Reworking Underfilled Flip Chips

Posted in Published Articles

by Don Moore, President, Semiconductor Equipment Corporation
by Gloria Studley, Design Engineer, Semiconductor Equipment Corp.
Moorpark, CA
US Tech, July/August 2000

Flip chip assembly technology is poised to gain greatly increased acceptance in the electronics industry thanks to the introduction of the new reworkable underfill materials from such companies as Loctite, Emerson & Cuming and IBM.  Like their underfill predecessors, the new formulations create a uniform and void-free underfill layer that protects the active surface of the die while improving the reliability performance of flip chip devices by distributing stress away from the solder interconnects.

The new materials provide the processing and reliability capabilities of conventional underfills with the added advantage of rework ability.  They are specifically designed to minimize the need to scrap entire boards with high cost devices bonded on them because testing has determined that a flip chip is defective.

With development of these new formulations at or near completion and their commercialization underway, now the work involving these new formulations shifts to designing and perfecting equipment and techniques.  The goal: to be able to physically remove the offending flip chip that is underfilled with one of the new reworkable materials and replace it with a good one.

In responding to the development of these reworkable underfills, some manufacturers of surface mount rework stations are trying to convert their machines for flip chip placement capability in order to capitalize on the new market potential for flip chip rework.  These machines suffer from the fact that they were designed to handle large circuit boards and large components and, as such, lack the fine precision capability that's needed when working with flip chips.  They do not provide the finely controlled spot heating, viewing magnifications and precision bond load that are needed.  The equipment also tends to have large footprints, and is very expensive.  In essence, these designs have been influenced by soldering rather than microelectronic considerations.  There are also other equipment issues with the use of these surface mount rework machine conversions, which we will get into a little later.

Semiconductor Equipment Corporation, a flip chip bonder manufacturer, is taking a different approach.  The company has developed rework attachment option (Model 870) for its low cost ($30,000) standard Model 850 flip chip bonder.  The company's new rework option sells for about $9000.  This approach gives the user a less expensive alternative to equipment purchase while providing all the capabilities for precision placement required for flip chip replacement and underfilling with the new materials.

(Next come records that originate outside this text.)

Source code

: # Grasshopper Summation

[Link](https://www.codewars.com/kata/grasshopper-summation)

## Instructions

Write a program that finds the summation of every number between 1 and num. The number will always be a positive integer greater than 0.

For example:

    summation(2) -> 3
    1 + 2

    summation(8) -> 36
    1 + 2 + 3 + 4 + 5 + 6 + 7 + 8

Model 850 Flip Chip Bonder - Semicorp.com  
Figure 1: S.E.C. Model 850 Flip Chip Bonderwith accompanying Model 870 hot gas rework profiler designed for use with flip chips underfilled with new reworkable formulations.  

The Rework Process
The rework process begins with heating the substrate evenly to a temperature below the melting point of solder.  The chip undergoing rework is then spot heated to melt the solder connections and break down the underfill.  The chip is gripped mechanically and then twisted or sheared away from the circuit.  Any residual solder and underfill are cleaned off the substrate.  Once cleanup of the substrate is complete, a new chip can be aligned, bonded, reflowed, and underfilled.  To successfully remove the defective flip chip from the substrate, the process needs to be compatible with the assembled board and the components attached to it.  It requires a machine that is equipped with a stage for bottom-side heating of the substrate-one that can be heated up to 200°, with the most common temperature range being 125° to 150°C.  The stage should also have a hold-down device for the substrate during removal of the chip.  Note that in those cases where the substrate is fragile or exceptionally thin such as with PC cards-custom fixturing may be required.  The substrate holder needs to be of solid design to completely support the substrate, but not the "universal" design found on most surface mount rework systems.  These are almost like a big vise for holding boards that measure two inches square and up to over a foot square.  These "universal" holders fail to hold the substrate flat.

Spot Heating System
To heat the top of the chip, the machine needs to have a spot heating system that can be easily positioned over the chip and that will confine any heating of the substrate to the flip chip's site.  The heating system needs to be accommodate die from 1 to 30mm².  The temperature needs to be maintained by a controller that can be store and run thermal profiles.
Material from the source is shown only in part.